Saved entries
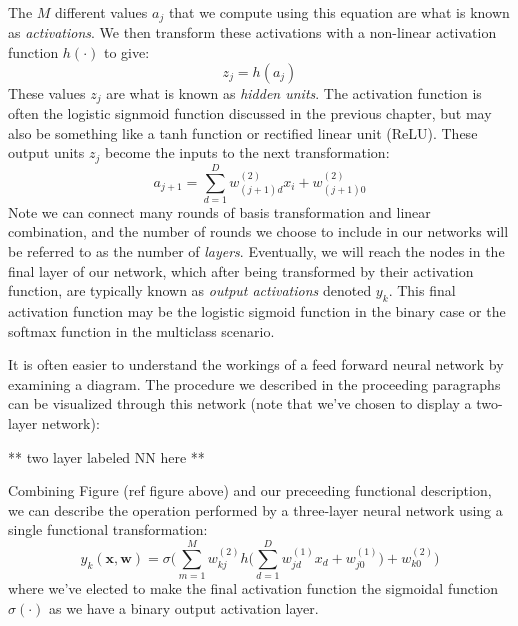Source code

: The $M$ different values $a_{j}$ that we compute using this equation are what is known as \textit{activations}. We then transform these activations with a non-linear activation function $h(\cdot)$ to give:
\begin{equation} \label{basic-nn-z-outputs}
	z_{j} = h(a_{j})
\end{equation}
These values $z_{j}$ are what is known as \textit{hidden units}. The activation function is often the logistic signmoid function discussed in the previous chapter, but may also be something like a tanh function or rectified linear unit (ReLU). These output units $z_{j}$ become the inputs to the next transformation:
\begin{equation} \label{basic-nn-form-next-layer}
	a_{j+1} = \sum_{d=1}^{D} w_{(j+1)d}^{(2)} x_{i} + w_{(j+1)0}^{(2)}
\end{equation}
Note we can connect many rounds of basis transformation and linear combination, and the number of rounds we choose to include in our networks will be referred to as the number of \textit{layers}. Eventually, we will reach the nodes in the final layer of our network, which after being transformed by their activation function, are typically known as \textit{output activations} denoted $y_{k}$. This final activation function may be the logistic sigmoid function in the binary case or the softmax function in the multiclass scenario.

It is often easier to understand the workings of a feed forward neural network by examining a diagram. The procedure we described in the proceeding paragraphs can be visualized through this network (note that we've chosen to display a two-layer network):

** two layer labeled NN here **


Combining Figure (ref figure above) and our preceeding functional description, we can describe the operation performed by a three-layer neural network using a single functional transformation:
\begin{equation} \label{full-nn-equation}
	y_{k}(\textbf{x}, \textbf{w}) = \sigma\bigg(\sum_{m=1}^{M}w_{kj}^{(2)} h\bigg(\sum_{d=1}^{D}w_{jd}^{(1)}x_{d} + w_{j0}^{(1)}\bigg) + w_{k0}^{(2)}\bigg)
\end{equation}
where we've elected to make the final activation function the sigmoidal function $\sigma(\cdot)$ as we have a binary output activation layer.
--
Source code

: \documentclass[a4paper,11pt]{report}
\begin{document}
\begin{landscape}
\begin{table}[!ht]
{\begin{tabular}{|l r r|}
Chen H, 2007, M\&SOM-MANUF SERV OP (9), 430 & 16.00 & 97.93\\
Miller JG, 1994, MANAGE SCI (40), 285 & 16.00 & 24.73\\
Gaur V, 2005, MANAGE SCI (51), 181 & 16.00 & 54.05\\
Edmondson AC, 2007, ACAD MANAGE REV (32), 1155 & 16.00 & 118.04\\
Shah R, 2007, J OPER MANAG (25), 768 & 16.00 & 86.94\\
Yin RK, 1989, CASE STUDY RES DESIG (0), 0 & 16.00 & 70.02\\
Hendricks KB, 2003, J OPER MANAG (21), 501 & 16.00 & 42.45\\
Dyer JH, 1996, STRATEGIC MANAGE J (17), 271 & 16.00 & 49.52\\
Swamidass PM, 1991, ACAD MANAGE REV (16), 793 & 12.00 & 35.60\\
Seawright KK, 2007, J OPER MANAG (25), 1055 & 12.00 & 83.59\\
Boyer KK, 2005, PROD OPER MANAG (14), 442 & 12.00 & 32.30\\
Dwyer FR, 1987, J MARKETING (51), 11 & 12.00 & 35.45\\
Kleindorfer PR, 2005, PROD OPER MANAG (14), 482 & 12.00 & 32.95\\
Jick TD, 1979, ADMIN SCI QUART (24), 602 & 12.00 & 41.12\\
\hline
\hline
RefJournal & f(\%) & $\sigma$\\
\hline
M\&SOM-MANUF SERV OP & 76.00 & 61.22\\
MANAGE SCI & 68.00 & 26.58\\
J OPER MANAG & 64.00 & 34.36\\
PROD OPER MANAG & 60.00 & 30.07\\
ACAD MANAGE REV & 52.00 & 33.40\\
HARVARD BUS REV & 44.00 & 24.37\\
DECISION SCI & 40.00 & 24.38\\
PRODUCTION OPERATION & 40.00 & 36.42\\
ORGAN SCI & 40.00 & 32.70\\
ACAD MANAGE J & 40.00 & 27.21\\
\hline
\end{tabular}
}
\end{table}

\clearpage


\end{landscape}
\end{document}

## What is needed
Please transcribe only the lines in the records above running from the line that has "Edmondson AC, 2007, ACAD" through the line that has "Dwyer FR, 1987, J", both included, exactly as they appear.

## Written reply
Edmondson AC, 2007, ACAD MANAGE REV (32), 1155 & 16.00 & 118.04\\
Shah R, 2007, J OPER MANAG (25), 768 & 16.00 & 86.94\\
Yin RK, 1989, CASE STUDY RES DESIG (0), 0 & 16.00 & 70.02\\
Hendricks KB, 2003, J OPER MANAG (21), 501 & 16.00 & 42.45\\
Dyer JH, 1996, STRATEGIC MANAGE J (17), 271 & 16.00 & 49.52\\
Swamidass PM, 1991, ACAD MANAGE REV (16), 793 & 12.00 & 35.60\\
Seawright KK, 2007, J OPER MANAG (25), 1055 & 12.00 & 83.59\\
Boyer KK, 2005, PROD OPER MANAG (14), 442 & 12.00 & 32.30\\
Dwyer FR, 1987, J MARKETING (51), 11 & 12.00 & 35.45\\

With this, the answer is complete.